Tamarack filed its Annual Information Form (“AIF”) today, which included information pursuant to the requirements of NI 51-101 of the Canadian Securities Administrators relating to reserves data and other oil and gas information on SEDAR. The AIF can be accessed either on Tamarack’s website at www.tamarackvalley.ca or on SEDAR at www.sedar.com.

The Company has also filed its audited consolidated financial statements for the year ended December 31, 2014 (“Financial Statements”) and management’s discussion and analysis (“MD&A”) on SEDAR. Selected financial and operational information is outlined below and should be read in conjunction with the Financial Statements, which were prepared in accordance with International Financial Reporting Standards (“IFRS”), and the related MD&A. These documents are also accessible on Tamarack’s website at www.tamarackvalley.ca or on SEDAR at www.sedar.com.

About Tamarack Valley Energy Ltd.

Tamarack is an oil and gas exploration and production company committed to long-term growth and the increased identification, evaluation and operation of resource plays in the Western Canadian sedimentary basin. Tamarack’s strategic direction is focused on two key principles – targeting resource plays that provide long-life reserves, and using a rigorous, proven modeling process to carefully manage risk and identify opportunities. The Company has an extensive inventory of low-risk development oil locations in the Pembina, Wilson Creek, Garrington and Lochend Cardium fairway and the Redwater shallow Viking play. With a balanced portfolio, and an experienced and committed management team, Tamarack intends to continue to deliver on its promise to maximize shareholder return while managing its balance sheet.


bbls barrels
bbls/d barrels per day
Boe barrels of oil equivalent
boe/d barrels of oil equivalent per day
Mboe thousands barrels of oil equivalent
mcf thousand cubic feet
MMcf million cubic feet
Mbbls million barrels
mcf/d thousand cubic feet per day

Unit Cost Calculation

For the purpose of calculating unit costs, natural gas volumes have been converted to a barrel of oil equivalent (“boe”) using six thousand cubic feet equal to one barrel unless otherwise stated. A boe conversion ratio of 6:1 is based upon an energy equivalency conversion method primarily applicable at the burner tip and does not represent a value equivalency at the wellhead. This conversion conforms with Canadian Securities Regulators’ NI 51-101. Boe’s may be misleading, particularly if used in isolation.

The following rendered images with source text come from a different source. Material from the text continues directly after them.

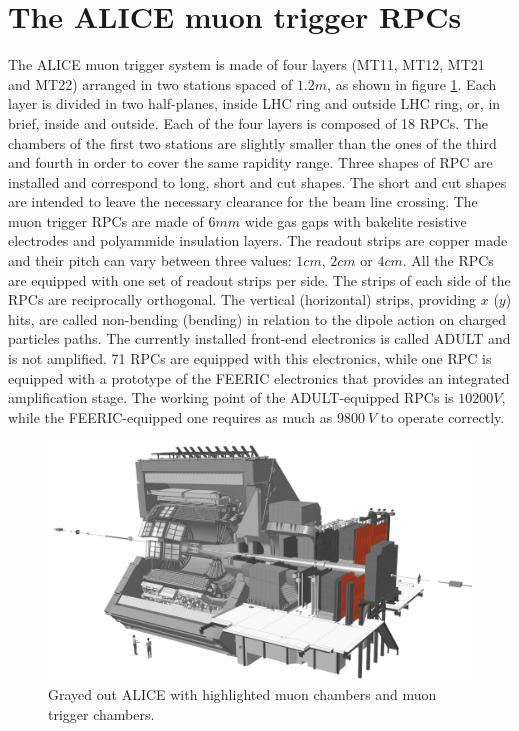 \section{The ALICE muon trigger RPCs}
The ALICE muon trigger system is made of four layers (MT11, MT12, MT21 and MT22) arranged in two stations spaced of $1.2m$, as shown in figure \ref{fig:ALICEmuon}.
Each layer is divided in two half-planes, inside LHC ring and outside LHC ring, or, in brief, inside and outside.
Each of the four layers is composed of 18 RPCs.
The chambers of the first two stations are slightly smaller than the ones of the third and fourth in order to cover the same rapidity range.
Three shapes of RPC are installed and correspond to long, short and cut shapes.
The short and cut shapes are intended to leave the necessary clearance for the beam line crossing.
The muon trigger RPCs are made of $6mm$ wide gas gaps with bakelite resistive electrodes and polyammide insulation layers.
The readout strips are copper made and their pitch can vary between three values: $1cm$, $2cm$ or $4cm$.
All the RPCs are equipped with one set of readout strips per side.
The strips of each side of the RPCs are reciprocally orthogonal.
The vertical (horizontal) strips, providing $x$ ($y$) hits, are called non-bending (bending) in relation to the dipole action on charged particles paths.
The currently installed front-end electronics is called ADULT and is not amplified.
71 RPCs are equipped with this electronics, while one RPC is equipped with a prototype of the FEERIC electronics that provides an integrated amplification stage.
The working point of the ADULT-equipped RPCs is $10200V$, while the FEERIC-equipped one requires as much as $9800\ V$ to operate correctly.

\begin{figure}[!t]
\begin{center}
\includegraphics[width=\linewidth]{Chapters/Performance/Figs/ALICEmuon_MTR.png}
\caption{Grayed out ALICE with highlighted muon chambers and muon trigger chambers.}
\label{fig:ALICEmuon}
\end{center}
\end{figure}

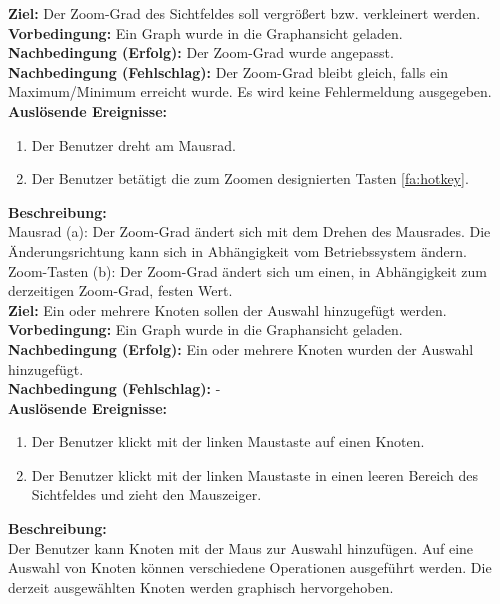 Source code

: \label{fa:zoom}
\textbf{Ziel:} Der Zoom-Grad des Sichtfeldes soll vergrößert bzw. verkleinert werden.\\
\textbf{Vorbedingung:} Ein Graph wurde in die Graphansicht geladen.\\
\textbf{Nachbedingung (Erfolg):} Der Zoom-Grad wurde angepasst.\\
\textbf{Nachbedingung (Fehlschlag):} Der Zoom-Grad bleibt gleich, falls ein Maximum/Minimum erreicht wurde. Es wird keine Fehlermeldung ausgegeben.\\
\textbf{Auslösende Ereignisse:}
\begin{enumerate}[nolistsep, label=(\alph*)]
  \item Der Benutzer dreht am Mausrad.
  \item Der Benutzer betätigt die zum Zoomen designierten Tasten \ref{fa:hotkey}.
\end{enumerate}
\textbf{Beschreibung:}\\
Mausrad (a): Der Zoom-Grad ändert sich mit dem Drehen des Mausrades. Die Änderungsrichtung kann sich in Abhängigkeit vom Betriebssystem ändern.\\
Zoom-Tasten (b): Der Zoom-Grad ändert sich um einen, in Abhängigkeit zum derzeitigen Zoom-Grad, festen Wert.\\

\label{fa:selekt_knoten}
\textbf{Ziel:} Ein oder mehrere Knoten sollen der Auswahl hinzugefügt werden.\\
\textbf{Vorbedingung:} Ein Graph wurde in die Graphansicht geladen.\\
\textbf{Nachbedingung (Erfolg):} Ein oder mehrere Knoten wurden der Auswahl hinzugefügt.\\
\textbf{Nachbedingung (Fehlschlag):} -\\
\textbf{Auslösende Ereignisse:}
\begin{enumerate}[nolistsep, label=(\alph*)]
  \item Der Benutzer klickt mit der linken Maustaste auf einen Knoten.
  \item Der Benutzer klickt mit der linken Maustaste in einen leeren Bereich des Sichtfeldes und zieht den Mauszeiger.
\end{enumerate}
\textbf{Beschreibung:}\\
Der Benutzer kann Knoten mit der Maus zur Auswahl hinzufügen.
Auf eine Auswahl von Knoten können verschiedene Operationen ausgeführt werden. %
Die derzeit ausgewählten Knoten werden graphisch hervorgehoben.\\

F&D cost calculations have been conducted in compliance with the requirements of NI 51-101. Specifically, F&D costs relating to Proved reserves were calculated by adding the cost of exploration, the cost of development and the annual change in estimated future reserves development costs and dividing that sum by annual additions to Proved reserves. Finding and development costs for Proved plus Probable reserves were similarly calculated, but used the Proved plus Probable reserves figure rather than the Proved reserves figure. The aggregate of the exploration and development costs incurred in the most recent financial year and the change during that year in estimated future development costs generally will not reflect total finding and development costs related to reserves additions for that year. Tamarack also calculates FD&A costs using the same method, but without eliminating the effects of acquisitions and dispositions. Operating netbacks are calculated in compliance with the requirements of NI 51-101 by subtracting royalties and operating costs from revenue.

Forward-Looking Information

This press release contains certain forward-looking information (collectively referred to herein as “forward-looking statements”) within the meaning of applicable Canadian securities laws. Forward-looking statements are often, but not always, identified by the use of words such as “anticipate”, “believe”, “plan”, “potential”, “intend”, “objective”, “continuous”, “ongoing”, “encouraging”, “estimate”, “expect”, “may”, “will”, “project”, “should”, or similar words suggesting future outcomes. More particularly, this press release contains statements concerning Tamarack’s planned future drilling plans, operations and strategy, estimated average first quarter 2015 production rate and anticipated reductions in net debt in 2015. The forward-looking statements contained in this document are based on certain key expectations and assumptions made by Tamarack relating to prevailing commodity prices, the availability of drilling rigs and other oilfield services, the timing of past operations and activities in the planned areas of focus, the drilling, completion and tie-in of wells being completed as planned, the performance of new and existing wells, the application of existing drilling and fracturing techniques, the continued availability of capital and skilled personnel, the ability to maintain or grow the banking facilities and the accuracy of Tamarack’s geological interpretation of its drilling and land opportunities. Although management considers these assumptions to be reasonable based on information currently available to it, undue reliance should not be placed on the forward-looking statements because Tamarack can give no assurances that they may prove to be correct.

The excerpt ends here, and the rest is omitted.